Sempat menjadi kebingungan di kalangan LP3KN sebelum Pesparani dimulai, perihal mencari juri yang mumpuni. Ini mengingat umat yang mampu untuk itu ternyata sudah banyak yang terlibat di berbagai kontingen provinsi, entah sebagai dirigen atau ketua kontingen. Untunglah akhirnya LP3KN berhasil mengumpulkan orangorang yang dianggap cakap dan berintegritas sebagai juri. Beberapa di antara mereka bahkan sudah berusia lanjut, seperti halnya Romo Antonius Soetanta SJ.
Situasi di atas memperlihatkan kluster umat yang memiliki kemampuan lebih di bidang lagu dan musik Gerejani ternyata kecil sekali. Sehingga, situasinya mirip 4L (“lulagilulagi”). Ini sungguh tidak sebanding dengan besarnya animo bernyanyi dan jumlah penyanyi itu sendiri.
Terdapat harapan, merespons fakta tersebut, Pengurus LP3KN dapat mendirikan semacam akademi musik dan lagu Gerejani serta rohani yang memiliki visi mencetak dirigen, juri atau pun pencipta lagu rohani atau pun lagu Gerejani yang handal. Mereka diharapkan menjadi elite dunia musik dan lagu Gereja serta rohani Katolik sekaligus menjadi driver bagi pengembangannya kemudian.

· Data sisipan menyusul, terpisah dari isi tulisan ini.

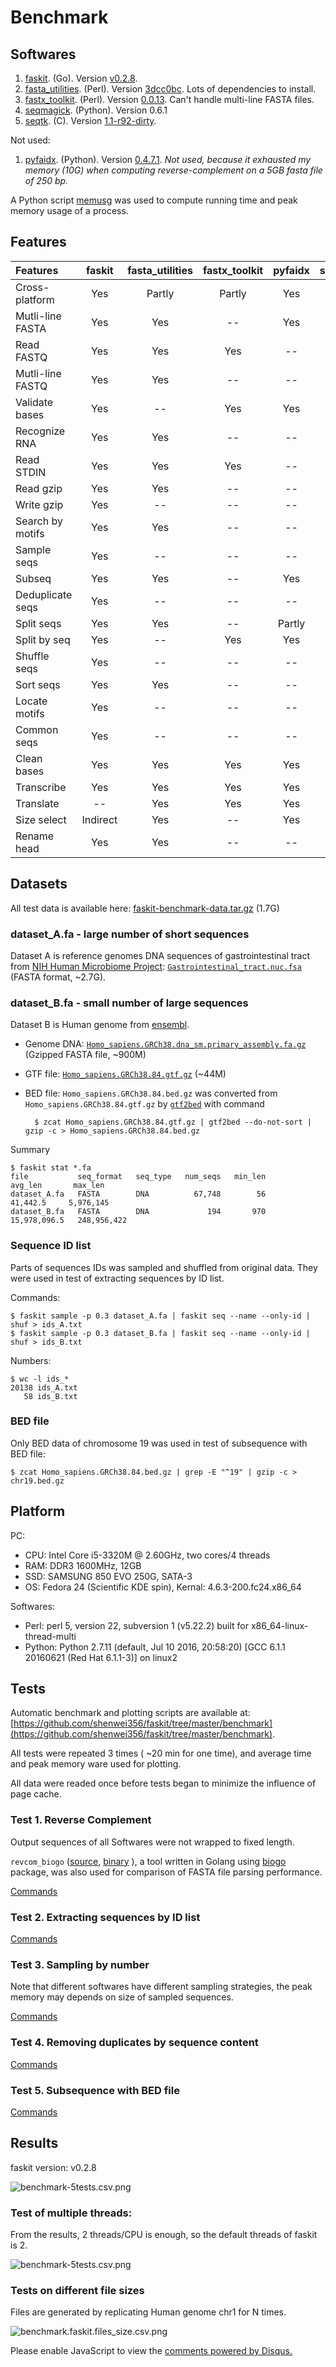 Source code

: # Benchmark


## Softwares

1. [faskit](https://github.com/shenwei356/faskit). (Go).
   Version [v0.2.8](https://github.com/shenwei356/faskit/releases/tag/v0.2.8).
1. [fasta_utilities](https://github.com/jimhester/fasta_utilities). (Perl).
   Version [3dcc0bc](https://github.com/jimhester/fasta_utilities/tree/3dcc0bc6bf1e97839476221c26984b1789482579).
   Lots of dependencies to install.
1. [fastx_toolkit](http://hannonlab.cshl.edu/fastx_toolkit/). (Perl).
   Version [0.0.13](http://hannonlab.cshl.edu/fastx_toolkit/fastx_toolkit_0.0.13_binaries_Linux_2.6_amd64.tar.bz2).
   Can't handle multi-line FASTA files.
1. [seqmagick](http://seqmagick.readthedocs.io/en/latest/index.html#installation). (Python).
   Version 0.6.1
1. [seqtk](https://github.com/lh3/seqtk). (C).
   Version [1.1-r92-dirty](https://github.com/lh3/seqtk/tree/fb85aad4ce1fc7b3d4543623418a1ae88fe1cea6).

Not used:

1. [pyfaidx](https://github.com/mdshw5/pyfaidx). (Python).
   Version [0.4.7.1](https://pypi.python.org/packages/source/p/pyfaidx/pyfaidx-0.4.7.1.tar.gz#md5=f33604a3550c2fa115ac7d33b952127d). *Not used, because it exhausted my memory (10G) when computing reverse-complement on a 5GB fasta file of 250 bp.*

A Python script [memusg](https://github.com/shenwei356/memusg) was used
to compute running time and peak memory usage of a process.

## Features

Features         | faskit    | fasta_utilities | fastx_toolkit | pyfaidx | seqmagick | seqtk
:--------------- | :------: | :-------------: | :-----------: | :-----: | :-------: | :----
Cross-platform   | Yes      | Partly          | Partly        | Yes     | Yes       | Yes
Mutli-line FASTA | Yes      | Yes             | --            | Yes     | Yes       | Yes
Read FASTQ       | Yes      | Yes             | Yes           | --      | Yes       | Yes
Mutli-line FASTQ | Yes      | Yes             | --            | --      | Yes       | Yes
Validate bases   | Yes      | --              | Yes           | Yes     | --        | --
Recognize RNA    | Yes      | Yes             | --            | --      | Yes       | Yes
Read STDIN       | Yes      | Yes             | Yes           | --      | Yes       | Yes
Read gzip        | Yes      | Yes             | --            | --      | Yes       | Yes
Write gzip       | Yes      | --              | --            | --      | Yes       | --
Search by motifs | Yes      | Yes             | --            | --      | Yes       | --
Sample seqs      | Yes      | --              | --            | --      | Yes       | Yes
Subseq           | Yes      | Yes             | --            | Yes     | Yes       | Yes
Deduplicate seqs | Yes      | --              | --            | --      | Partly    | --
Split seqs       | Yes      | Yes             | --            | Partly  | --        | --
Split by seq     | Yes      | --              | Yes           | Yes     | --        | --
Shuffle seqs     | Yes      | --              | --            | --      | --        | --
Sort seqs        | Yes      | Yes             | --            | --      | Yes       | --
Locate motifs    | Yes      | --              | --            | --      | --        | --
Common seqs      | Yes      | --              | --            | --      | --        | --
Clean bases      | Yes      | Yes             | Yes           | Yes     | --        | --
Transcribe       | Yes      | Yes             | Yes           | Yes     | Yes       | Yes
Translate        | --       | Yes             | Yes           | Yes     | Yes       | --
Size select      | Indirect | Yes             | --            | Yes     | Yes       | --
Rename head      | Yes      | Yes             | --            | --      | Yes       | Yes


## Datasets

All test data is available here: [faskit-benchmark-data.tar.gz](http://bioinf.shenwei.me/faskit-benchmark-data.tar.gz)  (1.7G)

### dataset_A.fa - large number of short sequences

Dataset A is reference genomes DNA sequences of gastrointestinal tract from
[NIH Human Microbiome Project](http://hmpdacc.org/):
[`Gastrointestinal_tract.nuc.fsa`](http://downloads.hmpdacc.org/data/reference_genomes/body_sites/Gastrointestinal_tract.nuc.fsa) (FASTA format, ~2.7G).

### dataset_B.fa - small number of large sequences

Dataset B is Human genome from [ensembl](http://uswest.ensembl.org/info/data/ftp/index.html).

- Genome DNA:  [`Homo_sapiens.GRCh38.dna_sm.primary_assembly.fa.gz`](ftp://ftp.ensembl.org/pub/release-84/fasta/homo_sapiens/dna/Homo_sapiens.GRCh38.dna_sm.primary_assembly.fa.gz) (Gzipped FASTA file, ~900M)
- GTF file:  [`Homo_sapiens.GRCh38.84.gtf.gz`](ftp://ftp.ensembl.org/pub/release-84/gtf/homo_sapiens/Homo_sapiens.GRCh38.84.gtf.gz) (~44M)
- BED file: `Homo_sapiens.GRCh38.84.bed.gz` was converted from `Homo_sapiens.GRCh38.84.gtf.gz` by  [`gtf2bed`](http://bedops.readthedocs.org/en/latest/content/reference/file-management/conversion/gtf2bed.html?highlight=gtf2bed)  with command

        $ zcat Homo_sapiens.GRCh38.84.gtf.gz | gtf2bed --do-not-sort | gzip -c > Homo_sapiens.GRCh38.84.bed.gz

Summary

    $ faskit stat *.fa
    file           seq_format   seq_type   num_seqs   min_len        avg_len       max_len
    dataset_A.fa   FASTA        DNA          67,748        56       41,442.5     5,976,145
    dataset_B.fa   FASTA        DNA             194       970   15,978,096.5   248,956,422

### Sequence ID list

Parts of sequences IDs was sampled and shuffled from original data.
They were used in test of extracting sequences by ID list.

Commands:

    $ faskit sample -p 0.3 dataset_A.fa | faskit seq --name --only-id | shuf > ids_A.txt
    $ faskit sample -p 0.3 dataset_B.fa | faskit seq --name --only-id | shuf > ids_B.txt

Numbers:

    $ wc -l ids_*
    20138 ids_A.txt
       58 ids_B.txt

### BED file

Only BED data of chromosome 19 was used in test of subsequence with BED file:

    $ zcat Homo_sapiens.GRCh38.84.bed.gz | grep -E "^19" | gzip -c > chr19.bed.gz


## Platform

PC:

- CPU: Intel Core i5-3320M @ 2.60GHz, two cores/4 threads
- RAM: DDR3 1600MHz, 12GB
- SSD: SAMSUNG 850 EVO 250G, SATA-3
- OS: Fedora 24 (Scientific KDE spin),  Kernal: 4.6.3-200.fc24.x86_64

Softwares:

- Perl: perl 5, version 22, subversion 1 (v5.22.2) built for x86_64-linux-thread-multi
- Python: Python 2.7.11 (default, Jul 10 2016, 20:58:20) [GCC 6.1.1 20160621 (Red Hat 6.1.1-3)] on linux2

## Tests

Automatic benchmark and plotting scripts are available at:  [https://github.com/shenwei356/faskit/tree/master/benchmark](https://github.com/shenwei356/faskit/tree/master/benchmark).

All tests were repeated 3 times ( ~20 min for one time),
and average time and peak memory ware used for plotting.

All data were readed once before tests began to minimize the influence of page cache.

### Test 1. Reverse Complement

Output sequences of all Softwares were not wrapped to fixed length.

`revcom_biogo` ([source](https://github.com/shenwei356/faskit/blob/master/benchmark/revcom_biogo.go),
 [binary](https://github.com/shenwei356/faskit/blob/master/benchmark/revcom_biogo?raw=true) ),
 a tool written in Golang using [biogo](https://github.com/biogo/biogo) package,
 was also used for comparison of FASTA file parsing performance.

[Commands](https://github.com/shenwei356/faskit/blob/master/benchmark/run_benchmark_01_revcom.sh)

### Test 2. Extracting sequences by ID list

[Commands](https://github.com/shenwei356/faskit/blob/master/benchmark/run_benchmark_02_exctact_by_id_list.sh)

### Test 3. Sampling by number

Note that different softwares have different sampling strategies,
the peak memory may depends on size of sampled sequences.

[Commands](https://github.com/shenwei356/faskit/blob/master/benchmark/run_benchmark_03_sampling.sh)

### Test 4. Removing duplicates by sequence content

[Commands](https://github.com/shenwei356/faskit/blob/master/benchmark/run_benchmark_04_remove_duplicated_seqs_by_seq.sh)

### Test 5. Subsequence with BED file

[Commands](https://github.com/shenwei356/faskit/blob/master/benchmark/run_benchmark_05_subseq_with_bed.sh)

## Results

faskit version: v0.2.8

![benchmark-5tests.csv.png](benchmark/benchmark.5tests.csv.png)

### Test of multiple threads:

From the results, 2 threads/CPU is enough, so the default threads of faskit is 2.

![benchmark-5tests.csv.png](benchmark/faskit_multi_threads/benchmark.5tests.csv.png)

### Tests on different file sizes

Files are generated by replicating Human genome chr1 for N times.

![benchmark.faskit.files_size.csv.png](benchmark/faskit_file_size/benchmark.faskit.files_size.csv.png)

<div id="disqus_thread"></div>
<script>
/**
* RECOMMENDED CONFIGURATION VARIABLES: EDIT AND UNCOMMENT THE SECTION BELOW TO INSERT DYNAMIC VALUES FROM YOUR PLATFORM OR CMS.
* LEARN WHY DEFINING THESE VARIABLES IS IMPORTANT: https://disqus.com/admin/universalcode/#configuration-variables
*/
/*
var disqus_config = function () {
this.page.url = PAGE_URL; // Replace PAGE_URL with your page's canonical URL variable
this.page.identifier = PAGE_IDENTIFIER; // Replace PAGE_IDENTIFIER with your page's unique identifier variable
};
*/
(function() { // DON'T EDIT BELOW THIS LINE
var d = document, s = d.createElement('script');

s.src = '//fastakit.disqus.com/embed.js';

s.setAttribute('data-timestamp', +new Date());
(d.head || d.body).appendChild(s);
})();
</script>
<noscript>Please enable JavaScript to view the <a href="https://disqus.com/?ref_noscript" rel="nofollow">comments powered by Disqus.</a></noscript>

Selanjutnya, ternyata masih ada persoalan tentang ciri dari musik dan lagu rohani serta Gerejani Katolik tersebut. Apakah ada ciri khusus?
Kembali melihat pengalaman Pesparani Ambon, ternyata ada yang menarik perhatian tidak hanya bagi peserta, tetapi juga para uskup dan imam yang hadir. Hal yang dimaksud adalah terdapatnya semangat kebangsaan pada lagu-lagu yang dinyanyikan.
Semangat tersebut tercermin pada pilihan lagu saat upacara pembukaan dan penutupan maupun saat lomba itu sendiri. Pilihan lagu rohani yang diselingi lagu bernuansa kebangsaan menjadikan suasana terasa heroik. Apalagi bila dikaitkan dengan situasi kebangsaan dewasa ini yang terancam perpecahan gara-gara intoleransi dan radikalisme yang meningkat.
Satu pemandangan menarik terjadi ketika, pasca Pesparani, Presiden Jokowi menerima rombongan uskup dan rombongan Kaltim selaku juara umum perhelatan akbar tersebut. Saat para penyanyi cilik menyanyikan lagu Pancasila Rumah Kita karya Franky Sahilatua, banyak hadirin menitikkan air mata. Terasa betul makna dari semangat “100% Katolik, 100% Indonesia”.
Nampaknya, itulah arah yang tepat dari perkembangan musik dan lagu Gerejani dan rohani di Indonesia. Yakni, lagu dan musik berisi kidung pujian dan syukur yang dipadukan dengan semangat kecintaan kepada bangsa dan negara.